Oh Yeah, Bremerton, Well So Are You

Question: How many Kitsap Sun reporters does it take to poke fun at Port Orchard?

Answer: Three. One to dredge up old jokes that won’t die (I wonder why). One to actually pay attention to what our mayor is saying. And one to look over his shoulder in case Seattle decides it’s time for paybacks.

Authors of the Bremerton Beat tossed PO aside like a well-picked bone when a juicy new haunch of meat fell in their laps in the form of Mayor Cary Bozeman’s disparaging comments about Seattle’s waterfront. An unapologetic Bozeman made the Seattle Times front page this weekend.

Yes, the Bremerton Beat is big and important. Ooo, ah, I’m soooo impressed.

And no wonder Bremerton is full of itself. They’re in the money yet again.

Bremerton stands to get $330,000 a year for 25 years after recent changes to a bill to include Bremerton in a list of cities sharing a state revitalization pool.

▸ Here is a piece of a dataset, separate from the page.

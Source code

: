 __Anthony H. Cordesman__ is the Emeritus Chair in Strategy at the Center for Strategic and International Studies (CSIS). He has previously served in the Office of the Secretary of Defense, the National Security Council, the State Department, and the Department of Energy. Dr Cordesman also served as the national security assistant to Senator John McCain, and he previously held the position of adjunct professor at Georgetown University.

The money is intended to help local governments improve infrastructure, thereby encouraging private development. The idea is that the new development will raise the amount of sales taxes collected in a specific area — enough to pay back the state for its investment.

“It basically says we’re going to let you bond against future revenues that you’ll see as a result of new private-sector development,” said state Sen. Derek Kilmer, D-Gig Harbor. Kilmer sponsored the legislation, known as Senate Bill 5045.

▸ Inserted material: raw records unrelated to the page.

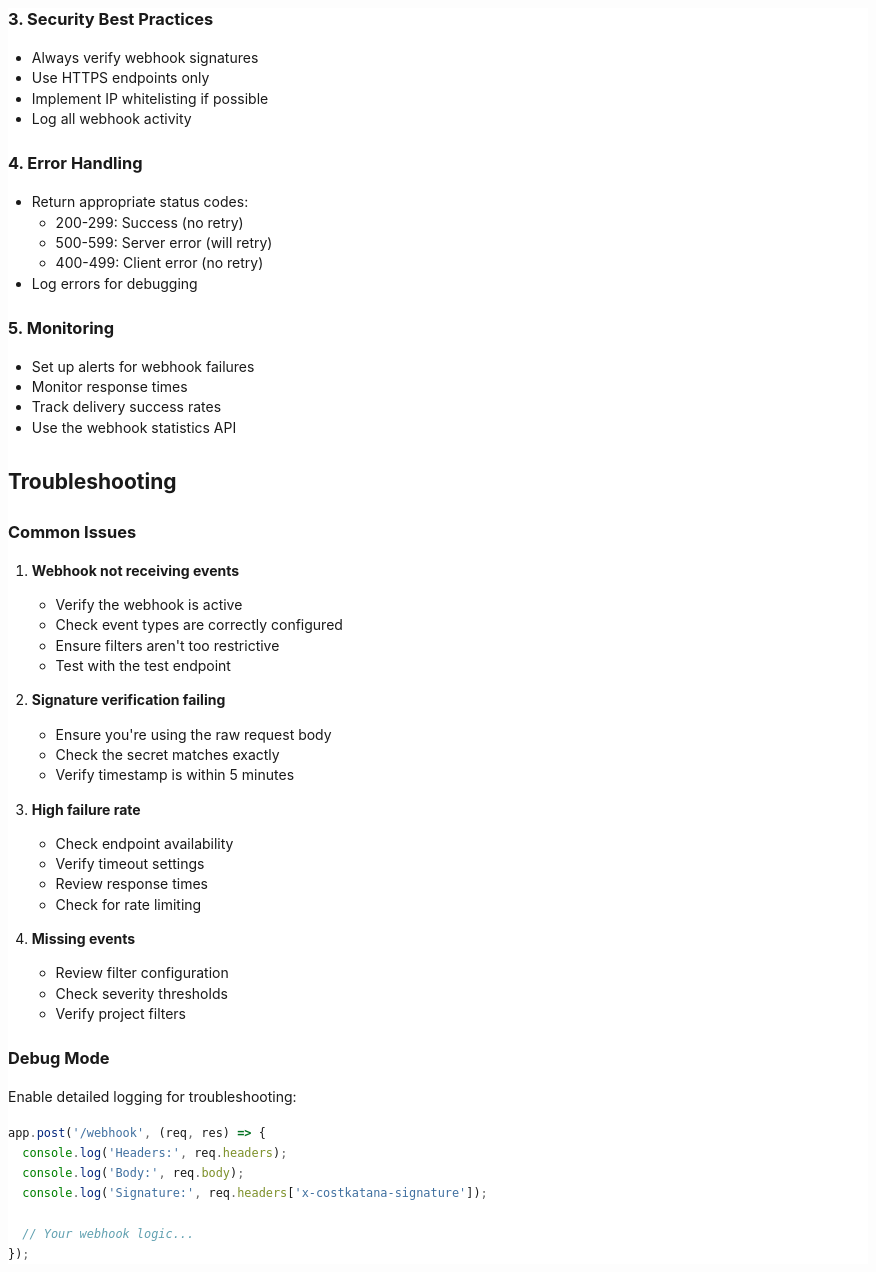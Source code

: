 ### 3. Security Best Practices
- Always verify webhook signatures
- Use HTTPS endpoints only
- Implement IP whitelisting if possible
- Log all webhook activity

### 4. Error Handling
- Return appropriate status codes:
  - 200-299: Success (no retry)
  - 500-599: Server error (will retry)
  - 400-499: Client error (no retry)
- Log errors for debugging

### 5. Monitoring
- Set up alerts for webhook failures
- Monitor response times
- Track delivery success rates
- Use the webhook statistics API

## Troubleshooting

### Common Issues

1. **Webhook not receiving events**
   - Verify the webhook is active
   - Check event types are correctly configured
   - Ensure filters aren't too restrictive
   - Test with the test endpoint

2. **Signature verification failing**
   - Ensure you're using the raw request body
   - Check the secret matches exactly
   - Verify timestamp is within 5 minutes

3. **High failure rate**
   - Check endpoint availability
   - Verify timeout settings
   - Review response times
   - Check for rate limiting

4. **Missing events**
   - Review filter configuration
   - Check severity thresholds
   - Verify project filters

### Debug Mode
Enable detailed logging for troubleshooting:

```javascript
app.post('/webhook', (req, res) => {
  console.log('Headers:', req.headers);
  console.log('Body:', req.body);
  console.log('Signature:', req.headers['x-costkatana-signature']);
  
  // Your webhook logic...
});
```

The bill passed in the Senate in March with a 48-0 vote. The amended bill, which includes the funding for Bremerton, passed the House on a 92-5 vote Thursday. All six Kitsap representatives voted in favor of it.

Bremerton has a great idea (kinda like those condos?) for how it will use the money. The city plans to bond against the funds to build 235 partially underground parking spaces topped by a plaza on Burwell Street between Pacific and Park Avenues.

Wow, what a concept. Why didn’t Port Orchard think of that?

Turns out they have. In February, Art Anderson & Associates unveiled a conceptual design for the city’s Town Center Revitalization Project, slated to include an underground parking garage and a new building for the city’s library. The idea is to get parking off the waterfront, create more parking and make an attractive gathering place for residents and visitors. Planning for the center, which city council members see as critical to boosting the town’s economic development, have been in the works since 2007.

On Tuesday, I’ll be at a city council work study session at which Mayor Lary Coppola (and staff) will give an update on the city’s stimulus funding requests and efforts he’s made to gain the ear of legislators. Coppola recently met with Congressman Norm Dicks, who, according to Coppola, said he’d try to work his magic for our little burg. On his list of recommended appropriations, Dicks has included $165,000 for Port Orchard’s Reclaimed Water Distribution System. (Hey, it’s a start.) Coppola has also been working with Sen. Patty Murray’s office and found them “very helpful.”

“It’s been a long time since Port Orchard has benefited from government funding, federal and state,” said Coppola, who freely admits he’s taken several pages out of Bozeman’s book. “It’s been a long time since Port Orchard has asked.”

Yes, as Coppola’s fond of saying, “Port Orchard has been the redheaded stepchild of Kitsap County for as long as we can remember, and it’s time that changed.”

Totally, I mean, can you imagine driving into town and seeing the sign, “Welcome to Port Orchard, the red-headed step-child of Kitsap County.”

The Port Orchard Chamber of Commerce is working on a branding campaign that hopefully will give PO’s image a bit of a spit shine.

Oh, well, at least we can say we don’t need a a $53 million tunnel to get the heck out of Dodge.

4 thoughts on “Oh Yeah, Bremerton, Well So Are You

  1. The only thing worth doing in downtown Port Orchard is the Farmers Market in the Spring & Summer on Saturdays. These are the only times the local Merchants make any money at all, spillover customers that come to town for the Market..
    The Farmers Market, which wasn’t even considered in the PO Downtown Revitalization Plan, is being kicked out of Downtown next year or the year after. Those dirty farmers and crafters don’t ‘fit’ into the atmosphere they’re trying to create.
    Though there was a magnanimous offer to keep the Market downtown.. FOR $2000 a MONTH! (for 30 years the Market has paid 15$ per year)
    As far as I’m concerned, PO doesn’t deserve squat!

  2. I knew there was a reason I don’t go there anymore. Whoever is in charge of this may want to step down and get some real people on the planning commitee.